Tally up the lines in the following entries where the string "particular" appears, and answer with the number alone.

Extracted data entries
------------------------
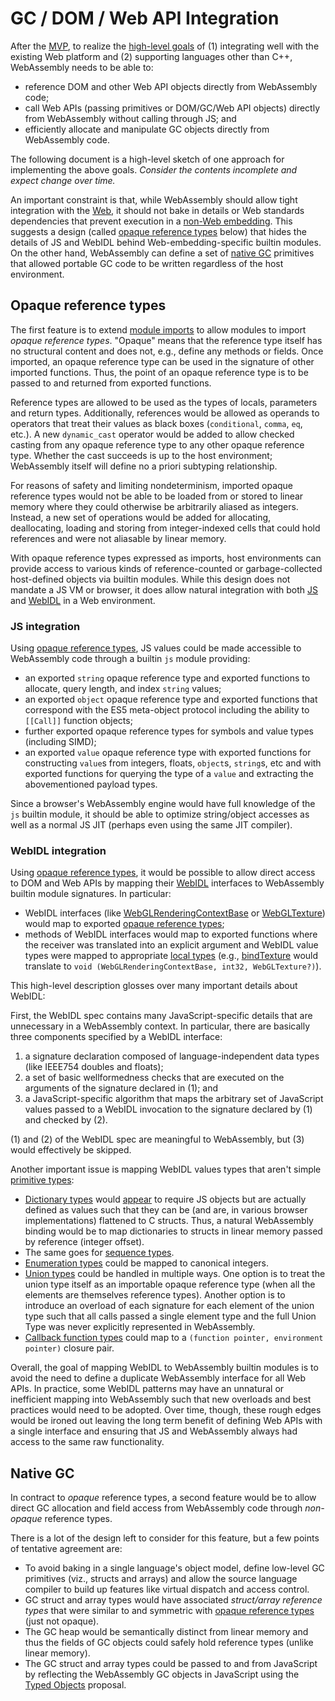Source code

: # GC / DOM / Web API Integration

After the [MVP](MVP.md), to realize the [high-level goals](HighLevelGoals.md)
of (1) integrating well with the existing Web platform and (2) supporting
languages other than C++, WebAssembly needs to be able to:
* reference DOM and other Web API objects directly from WebAssembly code;
* call Web APIs (passing primitives or DOM/GC/Web API objects) directly from
  WebAssembly without calling through JS; and
* efficiently allocate and manipulate GC objects directly from WebAssembly
  code.

The following document is a high-level sketch of one approach for implementing
the above goals. *Consider the contents incomplete and expect change over
time.*

An important constraint is that, while WebAssembly should allow tight
integration with the [Web](Web.md), it should not bake in details
or Web standards dependencies that prevent execution in a 
[non-Web embedding](NonWeb.md). This suggests a design (called
[opaque reference types](GC.md#opaque-reference-types) below) that hides the
details of JS and WebIDL behind Web-embedding-specific builtin modules.
On the other hand, WebAssembly can define a set of [native GC](GC.md#native-gc)
primitives that allowed portable GC code to be written regardless of the
host environment.

## Opaque reference types

The first feature is to extend [module imports](Modules.md#imports-and-exports)
to allow modules to import *opaque reference types*. "Opaque" means that the
reference type itself has no structural content and does not, e.g., define any
methods or fields. Once imported, an opaque reference type can be used in the
signature of other imported functions. Thus, the point of an opaque reference
type is to be passed to and returned from exported functions.

Reference types are allowed to be used as the types of locals, parameters
and return types. Additionally, references would be allowed as operands to
operators that treat their values as black boxes (`conditional`, `comma`, 
`eq`, etc.). A new `dynamic_cast` operator would be added to allow checked
casting from any opaque reference type to any other opaque reference type.
Whether the cast succeeds is up to the host environment; WebAssembly itself
will define no a priori subtyping relationship.

For reasons of safety and limiting nondeterminism, imported opaque reference
types would not be able to be loaded from or stored to linear memory where they
could otherwise be arbitrarily aliased as integers. Instead, a new set of
operations would be added for allocating, deallocating, loading and storing
from integer-indexed cells that could hold references and were not aliasable by
linear memory.

With opaque reference types expressed as imports, host environments can provide
access to various kinds of reference-counted or garbage-collected host-defined
objects via builtin modules. While this design does not mandate a JS VM or
browser, it does allow natural integration with both
[JS](GC.md#js-integration) and [WebIDL](GC.md#webidl-integration)
in a Web environment.

### JS integration

Using [opaque reference types](GC.md#opaque-reference-types),
JS values could be made accessible to WebAssembly code through a builtin
`js` module providing:
* an exported `string` opaque reference type and exported functions
  to allocate, query length, and index `string` values;
* an exported `object` opaque reference type and exported functions
  that correspond with the ES5 meta-object protocol including the 
  ability to `[[Call]]` function objects;
* further exported opaque reference types for symbols and value 
  types (including SIMD);
* an exported `value` opaque reference type with exported functions for
  constructing `value`s from integers, floats, `object`s, `string`s, etc and
  with exported functions for querying the type of a `value` and extracting the
  abovementioned payload types.

Since a browser's WebAssembly engine would have full knowledge of the `js`
builtin module, it should be able to optimize string/object accesses as well as
a normal JS JIT (perhaps even using the same JIT compiler).

### WebIDL integration

Using [opaque reference types](GC.md#opaque-reference-types), it would be
possible to allow direct access to DOM and Web APIs by mapping their
[WebIDL](http://www.w3.org/TR/WebIDL) interfaces to WebAssembly builtin module 
signatures. In particular:
* WebIDL interfaces (like 
  [WebGLRenderingContextBase](https://www.khronos.org/registry/webgl/specs/latest/1.0/#5.14)
  or [WebGLTexture](https://www.khronos.org/registry/webgl/specs/latest/1.0/#5.9))
  would map to exported [opaque reference types](GC.md#opaque-reference-types);
* methods of WebIDL interfaces would map to exported functions where the
  receiver was translated into an explicit argument and WebIDL value
  types were mapped to appropriate [local types](AstSemantics.md#local-types)
  (e.g., [bindTexture](https://www.khronos.org/registry/webgl/specs/latest/1.0/#5.14)
  would translate to `void (WebGLRenderingContextBase, int32, WebGLTexture?)`).

This high-level description glosses over many important details about WebIDL:

First, the WebIDL spec contains many JavaScript-specific details that are
unnecessary in a WebAssembly context. In particular, there are basically three
components specified by a WebIDL interface:

1. a signature declaration composed of language-independent data types (like
   IEEE754 doubles and floats);
2. a set of basic wellformedness checks that are executed on the arguments of
   the signature declared in (1); and
3. a JavaScript-specific algorithm that maps the arbitrary set of JavaScript
   values passed to a WebIDL invocation to the signature declared by (1) and
   checked by (2).

(1) and (2) of the WebIDL spec are meaningful to WebAssembly, but (3)
would effectively be skipped.

Another important issue is mapping WebIDL values types that aren't simple
[primitive types](http://www.w3.org/TR/WebIDL/#dfn-primitive-type):
* [Dictionary types](http://www.w3.org/TR/WebIDL/#idl-dictionary)
  would [appear](http://www.w3.org/TR/WebIDL/#es-dictionary) to require
  JS objects but are actually defined as values such that they can
  be (and are, in various browser implementations) flattened to C structs.
  Thus, a natural WebAssembly binding would be to map dictionaries to structs
  in linear memory passed by reference (integer offset).
* The same goes for [sequence types](http://www.w3.org/TR/WebIDL/#idl-sequence).
* [Enumeration types](http://www.w3.org/TR/WebIDL/#es-enumeration) could be
  mapped to canonical integers.
* [Union types](http://www.w3.org/TR/WebIDL/#idl-union) could be handled in
  multiple ways. One option is to treat the union type itself as an importable
  opaque reference type (when all the elements are themselves reference types).
  Another option is to introduce an overload of each signature for each element
  of the union type such that all calls passed a single element type and the
  full Union Type was never explicitly represented in WebAssembly.
* [Callback function types](http://www.w3.org/TR/WebIDL/#es-callback-function)
  could map to a `(function pointer, environment pointer)` closure pair.

Overall, the goal of mapping WebIDL to WebAssembly builtin modules is to avoid
the need to define a duplicate WebAssembly interface for all Web APIs.  In
practice, some WebIDL patterns may have an unnatural or inefficient mapping
into WebAssembly such that new overloads and best practices would need to be
adopted. Over time, though, these rough edges would be ironed out leaving the
long term benefit of defining Web APIs with a single interface and ensuring
that JS and WebAssembly always had access to the same raw functionality.

## Native GC

In contract to *opaque* reference types, a second feature would be to allow
direct GC allocation and field access from WebAssembly code through
*non-opaque* reference types.

There is a lot of the design left to
consider for this feature, but a few points of tentative agreement are:
* To avoid baking in a single language's object model, define low-level GC
  primitives (viz., structs and arrays) and allow the source language compiler
  to build up features like virtual dispatch and access control.
* GC struct and array types would have associated *struct/array reference
  types* that were similar to and symmetric with 
  [opaque reference types](GC.md#opaque-reference-types)
  (just not opaque).
* The GC heap would be semantically distinct from linear memory and thus
  the fields of GC objects could safely hold reference types (unlike linear
  memory).
* The GC struct and array types could be passed to and from JavaScript
  by reflecting the WebAssembly GC objects in JavaScript using the 
  [Typed Objects](https://github.com/nikomatsakis/typed-objects-explainer/)
  proposal.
------------------------
Written solution
2